PART 27 IN SERIES Transforming Time: Turning Godly Perfections Into Goodly Actions

The views expressed in our content reflect individual perspectives and do not represent the authoritative views of the Baha'i Faith.

As you might imagine, in a religion that really values questions and answers, the Baha’i Faith has plenty of both. In December the 19-day Baha’i month of Questions occurs, and in the 19-year Baha’i cycle of years, the twelfth year is named “Answer” (Arabic: jawāb/Persian: javāb).

The Baha’i Faith emerged from an Islamic society in the 19th-century, yet the Faith quickly established itself as an independent religion. That said, many Baha’i concepts can be illuminated by their Islamic background. Take, for example, the well-known Quranic “Ninety-nine Beautiful Names of God.” Name #45 is “the Answerer” (al-Mujīb):

Longing hands are uplifted to the heaven of Thy (God’s) grace and generosity: Where are the rains of Thy bestowal, O Answerer of the worlds? – Baha’u’llah, the “Fire Tablet,” Baha’i Prayers, p. 214.

Also in Islam, a remarkable prayer known as the Duʿāʾ al-Jawshan al-Kabīr (literally, “Prayer of the Great Coat of Mail”) contains 1,000 names of God, invoked as “the Answerer:”

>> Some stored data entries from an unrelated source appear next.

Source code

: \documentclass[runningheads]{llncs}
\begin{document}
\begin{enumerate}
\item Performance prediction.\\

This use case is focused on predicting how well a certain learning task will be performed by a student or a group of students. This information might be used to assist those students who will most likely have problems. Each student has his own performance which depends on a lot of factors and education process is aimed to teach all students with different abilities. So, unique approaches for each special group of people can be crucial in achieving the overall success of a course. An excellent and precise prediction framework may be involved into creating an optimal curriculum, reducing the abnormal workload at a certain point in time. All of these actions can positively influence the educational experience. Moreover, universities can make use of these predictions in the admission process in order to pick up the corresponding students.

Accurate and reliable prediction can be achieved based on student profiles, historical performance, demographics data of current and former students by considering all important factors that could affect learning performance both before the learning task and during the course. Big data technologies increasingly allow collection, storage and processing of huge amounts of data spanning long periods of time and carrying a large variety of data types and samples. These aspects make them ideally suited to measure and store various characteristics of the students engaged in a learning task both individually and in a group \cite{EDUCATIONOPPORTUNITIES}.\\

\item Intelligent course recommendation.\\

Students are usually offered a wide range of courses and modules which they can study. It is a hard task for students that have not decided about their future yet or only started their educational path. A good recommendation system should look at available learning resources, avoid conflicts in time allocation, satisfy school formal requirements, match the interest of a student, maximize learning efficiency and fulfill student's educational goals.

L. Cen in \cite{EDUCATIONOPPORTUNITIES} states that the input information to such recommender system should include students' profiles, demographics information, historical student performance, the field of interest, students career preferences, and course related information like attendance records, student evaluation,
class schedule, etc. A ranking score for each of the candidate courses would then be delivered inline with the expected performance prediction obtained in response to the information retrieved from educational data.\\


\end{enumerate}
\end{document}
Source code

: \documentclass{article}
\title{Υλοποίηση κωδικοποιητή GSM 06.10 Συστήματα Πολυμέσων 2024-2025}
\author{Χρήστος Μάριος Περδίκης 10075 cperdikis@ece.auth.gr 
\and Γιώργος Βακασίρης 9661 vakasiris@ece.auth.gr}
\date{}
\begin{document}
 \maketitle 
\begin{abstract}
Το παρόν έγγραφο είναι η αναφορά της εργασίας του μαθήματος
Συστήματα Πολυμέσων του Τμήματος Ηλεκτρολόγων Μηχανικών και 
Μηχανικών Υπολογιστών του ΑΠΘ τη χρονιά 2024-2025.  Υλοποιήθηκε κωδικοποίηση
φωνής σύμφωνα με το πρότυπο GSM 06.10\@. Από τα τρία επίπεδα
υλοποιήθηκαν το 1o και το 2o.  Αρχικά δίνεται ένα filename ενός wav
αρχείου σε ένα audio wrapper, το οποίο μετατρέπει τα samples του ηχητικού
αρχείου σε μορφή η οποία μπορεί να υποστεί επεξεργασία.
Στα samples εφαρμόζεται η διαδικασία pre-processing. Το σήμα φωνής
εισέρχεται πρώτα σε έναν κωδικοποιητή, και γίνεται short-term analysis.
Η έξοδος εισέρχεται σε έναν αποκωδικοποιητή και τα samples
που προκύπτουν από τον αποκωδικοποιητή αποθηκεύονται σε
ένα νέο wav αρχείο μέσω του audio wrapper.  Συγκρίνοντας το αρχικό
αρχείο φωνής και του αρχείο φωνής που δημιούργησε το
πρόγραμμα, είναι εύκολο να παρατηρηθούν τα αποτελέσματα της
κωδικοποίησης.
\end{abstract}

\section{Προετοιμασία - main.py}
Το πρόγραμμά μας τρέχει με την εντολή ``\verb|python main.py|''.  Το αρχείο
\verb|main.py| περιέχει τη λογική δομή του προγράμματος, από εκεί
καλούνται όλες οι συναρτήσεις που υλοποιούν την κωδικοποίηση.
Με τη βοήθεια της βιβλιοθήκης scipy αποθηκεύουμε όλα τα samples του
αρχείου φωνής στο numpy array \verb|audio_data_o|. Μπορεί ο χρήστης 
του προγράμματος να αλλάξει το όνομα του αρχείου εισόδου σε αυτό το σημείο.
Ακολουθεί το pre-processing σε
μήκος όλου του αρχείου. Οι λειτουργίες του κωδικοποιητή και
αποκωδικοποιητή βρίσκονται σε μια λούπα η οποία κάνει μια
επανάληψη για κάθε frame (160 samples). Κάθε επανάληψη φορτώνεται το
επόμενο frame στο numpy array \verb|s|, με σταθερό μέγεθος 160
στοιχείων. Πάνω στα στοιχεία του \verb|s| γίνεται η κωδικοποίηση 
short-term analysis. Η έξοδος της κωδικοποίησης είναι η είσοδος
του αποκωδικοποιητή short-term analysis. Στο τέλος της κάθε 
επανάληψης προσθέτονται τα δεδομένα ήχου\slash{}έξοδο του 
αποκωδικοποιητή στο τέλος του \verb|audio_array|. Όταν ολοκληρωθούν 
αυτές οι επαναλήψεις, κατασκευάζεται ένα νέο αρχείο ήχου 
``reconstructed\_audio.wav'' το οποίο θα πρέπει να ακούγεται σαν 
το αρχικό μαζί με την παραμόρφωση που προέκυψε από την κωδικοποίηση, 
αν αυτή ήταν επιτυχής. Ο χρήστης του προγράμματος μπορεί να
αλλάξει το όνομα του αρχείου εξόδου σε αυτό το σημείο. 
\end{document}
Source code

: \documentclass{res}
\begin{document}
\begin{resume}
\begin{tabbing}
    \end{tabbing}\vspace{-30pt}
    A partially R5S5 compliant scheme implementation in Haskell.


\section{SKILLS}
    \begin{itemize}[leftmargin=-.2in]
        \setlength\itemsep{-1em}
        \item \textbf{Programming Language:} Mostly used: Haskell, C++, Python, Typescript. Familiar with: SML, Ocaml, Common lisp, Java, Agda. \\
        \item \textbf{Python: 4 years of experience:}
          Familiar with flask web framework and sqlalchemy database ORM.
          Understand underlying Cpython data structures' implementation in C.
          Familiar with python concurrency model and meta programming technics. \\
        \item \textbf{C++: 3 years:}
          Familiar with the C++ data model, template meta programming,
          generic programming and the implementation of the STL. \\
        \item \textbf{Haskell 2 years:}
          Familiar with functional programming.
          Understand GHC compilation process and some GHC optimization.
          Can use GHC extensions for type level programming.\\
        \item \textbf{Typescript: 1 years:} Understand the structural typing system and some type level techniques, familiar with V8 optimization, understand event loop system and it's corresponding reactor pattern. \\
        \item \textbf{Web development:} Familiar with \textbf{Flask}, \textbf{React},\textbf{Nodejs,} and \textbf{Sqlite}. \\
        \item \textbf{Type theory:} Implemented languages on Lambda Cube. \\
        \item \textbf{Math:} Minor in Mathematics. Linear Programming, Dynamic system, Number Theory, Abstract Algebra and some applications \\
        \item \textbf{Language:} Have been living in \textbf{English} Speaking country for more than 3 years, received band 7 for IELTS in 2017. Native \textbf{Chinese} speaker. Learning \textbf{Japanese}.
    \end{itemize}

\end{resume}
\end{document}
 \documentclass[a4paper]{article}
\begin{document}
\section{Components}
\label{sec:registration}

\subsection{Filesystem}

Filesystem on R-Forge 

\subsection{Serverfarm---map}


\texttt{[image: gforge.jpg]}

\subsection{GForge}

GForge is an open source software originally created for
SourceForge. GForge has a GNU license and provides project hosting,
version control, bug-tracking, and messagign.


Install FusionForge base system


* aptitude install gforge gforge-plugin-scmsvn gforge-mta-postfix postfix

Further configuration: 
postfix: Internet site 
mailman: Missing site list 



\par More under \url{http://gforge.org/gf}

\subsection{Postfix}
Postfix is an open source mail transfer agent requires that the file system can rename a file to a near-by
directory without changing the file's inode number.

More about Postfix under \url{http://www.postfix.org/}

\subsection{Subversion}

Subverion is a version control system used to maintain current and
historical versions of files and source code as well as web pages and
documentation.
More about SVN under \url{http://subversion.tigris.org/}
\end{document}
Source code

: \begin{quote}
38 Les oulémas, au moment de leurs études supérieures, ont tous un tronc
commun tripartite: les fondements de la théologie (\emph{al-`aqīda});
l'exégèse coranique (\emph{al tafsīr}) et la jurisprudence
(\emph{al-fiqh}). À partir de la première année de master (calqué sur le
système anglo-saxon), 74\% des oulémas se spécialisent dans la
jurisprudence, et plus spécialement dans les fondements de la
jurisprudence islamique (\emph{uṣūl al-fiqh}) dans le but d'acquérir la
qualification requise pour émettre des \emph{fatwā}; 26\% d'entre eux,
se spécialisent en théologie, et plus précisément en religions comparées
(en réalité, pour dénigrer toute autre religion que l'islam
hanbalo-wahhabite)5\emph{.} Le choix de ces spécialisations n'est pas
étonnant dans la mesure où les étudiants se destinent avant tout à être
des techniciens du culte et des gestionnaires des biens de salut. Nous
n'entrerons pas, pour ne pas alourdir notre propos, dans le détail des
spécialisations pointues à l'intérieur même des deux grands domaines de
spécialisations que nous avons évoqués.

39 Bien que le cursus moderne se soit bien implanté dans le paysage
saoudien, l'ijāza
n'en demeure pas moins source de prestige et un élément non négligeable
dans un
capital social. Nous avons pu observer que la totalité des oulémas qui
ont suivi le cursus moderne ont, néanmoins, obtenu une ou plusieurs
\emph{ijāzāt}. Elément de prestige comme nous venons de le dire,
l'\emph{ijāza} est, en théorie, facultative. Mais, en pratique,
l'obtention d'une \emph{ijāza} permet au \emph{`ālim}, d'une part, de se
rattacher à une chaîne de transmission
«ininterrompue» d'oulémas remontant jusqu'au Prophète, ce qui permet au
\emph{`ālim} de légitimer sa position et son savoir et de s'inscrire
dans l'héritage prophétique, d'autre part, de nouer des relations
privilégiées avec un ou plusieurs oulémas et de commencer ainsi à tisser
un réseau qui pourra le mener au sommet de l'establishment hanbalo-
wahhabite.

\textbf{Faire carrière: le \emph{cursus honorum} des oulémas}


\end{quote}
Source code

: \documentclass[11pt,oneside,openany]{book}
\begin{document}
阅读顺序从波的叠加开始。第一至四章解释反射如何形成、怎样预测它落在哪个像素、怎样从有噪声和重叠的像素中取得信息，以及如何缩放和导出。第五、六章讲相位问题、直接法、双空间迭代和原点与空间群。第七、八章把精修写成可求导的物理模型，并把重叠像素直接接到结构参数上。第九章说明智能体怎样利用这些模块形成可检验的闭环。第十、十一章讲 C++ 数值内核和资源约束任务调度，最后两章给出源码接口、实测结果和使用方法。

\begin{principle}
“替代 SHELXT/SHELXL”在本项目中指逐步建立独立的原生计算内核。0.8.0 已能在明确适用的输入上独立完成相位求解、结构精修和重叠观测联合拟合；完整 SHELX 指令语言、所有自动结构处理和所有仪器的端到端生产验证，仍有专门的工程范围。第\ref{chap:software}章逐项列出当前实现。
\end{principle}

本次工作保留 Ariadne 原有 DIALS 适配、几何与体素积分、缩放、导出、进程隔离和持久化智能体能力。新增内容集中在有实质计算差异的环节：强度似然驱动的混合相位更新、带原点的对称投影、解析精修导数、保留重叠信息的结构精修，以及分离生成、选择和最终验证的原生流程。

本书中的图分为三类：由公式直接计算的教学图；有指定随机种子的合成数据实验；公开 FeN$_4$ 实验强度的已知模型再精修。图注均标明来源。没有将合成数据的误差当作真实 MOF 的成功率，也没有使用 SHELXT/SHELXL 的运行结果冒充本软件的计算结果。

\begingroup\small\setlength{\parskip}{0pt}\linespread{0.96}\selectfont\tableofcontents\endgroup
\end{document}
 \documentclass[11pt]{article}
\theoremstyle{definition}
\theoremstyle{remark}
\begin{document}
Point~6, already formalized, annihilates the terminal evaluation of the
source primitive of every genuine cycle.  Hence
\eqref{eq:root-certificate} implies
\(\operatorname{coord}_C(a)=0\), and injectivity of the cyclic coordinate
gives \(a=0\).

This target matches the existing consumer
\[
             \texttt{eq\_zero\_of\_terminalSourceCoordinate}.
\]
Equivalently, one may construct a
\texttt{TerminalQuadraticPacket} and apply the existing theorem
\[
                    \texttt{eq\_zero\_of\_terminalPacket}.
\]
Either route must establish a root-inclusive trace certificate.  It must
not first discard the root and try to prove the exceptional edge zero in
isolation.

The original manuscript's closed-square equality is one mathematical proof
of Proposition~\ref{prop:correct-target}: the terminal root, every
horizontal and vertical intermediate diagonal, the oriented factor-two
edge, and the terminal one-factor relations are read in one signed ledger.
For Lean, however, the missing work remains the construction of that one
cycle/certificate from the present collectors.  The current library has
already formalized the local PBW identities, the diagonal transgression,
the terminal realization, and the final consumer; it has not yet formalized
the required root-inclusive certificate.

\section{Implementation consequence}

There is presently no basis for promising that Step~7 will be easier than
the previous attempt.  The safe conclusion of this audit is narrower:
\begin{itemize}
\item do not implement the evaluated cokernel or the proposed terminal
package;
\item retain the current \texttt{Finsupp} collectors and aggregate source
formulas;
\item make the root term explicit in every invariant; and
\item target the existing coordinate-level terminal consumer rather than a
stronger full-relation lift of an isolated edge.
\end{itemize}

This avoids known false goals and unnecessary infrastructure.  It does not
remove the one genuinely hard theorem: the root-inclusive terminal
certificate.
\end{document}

O He (God), the Answerer to him who calls Him (96:1).

So think of the divine attribute of “Answer” as shorthand for God’s role as “The Answerer” and the “Lord (Who) … answers prayer.” God, in other words, actively listens and answers us. The Baha’i teachings reassure us that God is actively present and engaged in the life of every human being.

The Baha’i year of “Answer,” moreover, sheds light on the attribute of “Questions,” as explained earlier in “The Baha’i Month, and Godly Attribute, of Questions.” So how do questions and answers relate to each other in a Baha’i context?

First of all, the Bab derived the names of the nineteen months of the original “Badi Calendar” (which became the Baha’i Calendar) from the “Prayer of Glory” (Duʿāʾ al-Sahar), a dawn prayer for the Islamic fast of Ramadan:

I beseech Thee by Thy Questions which are most Agreeable of Thee for all of Thy concerns are truly beloved. I, verily, O my God! beseech Thee by the whole of Thine affairs.translated by Steven Lambden

All of the italicized words in this prayer—questions, concerns and affairs—come from the very same word in Arabic (masāʾil). Therefore, we understand from this language that God is actively involved in the course of human affairs. According to the Islamic “Prayer of the Great Coat of Mail,” God is invoked as:

O He Who questions and is not questioned (50:5).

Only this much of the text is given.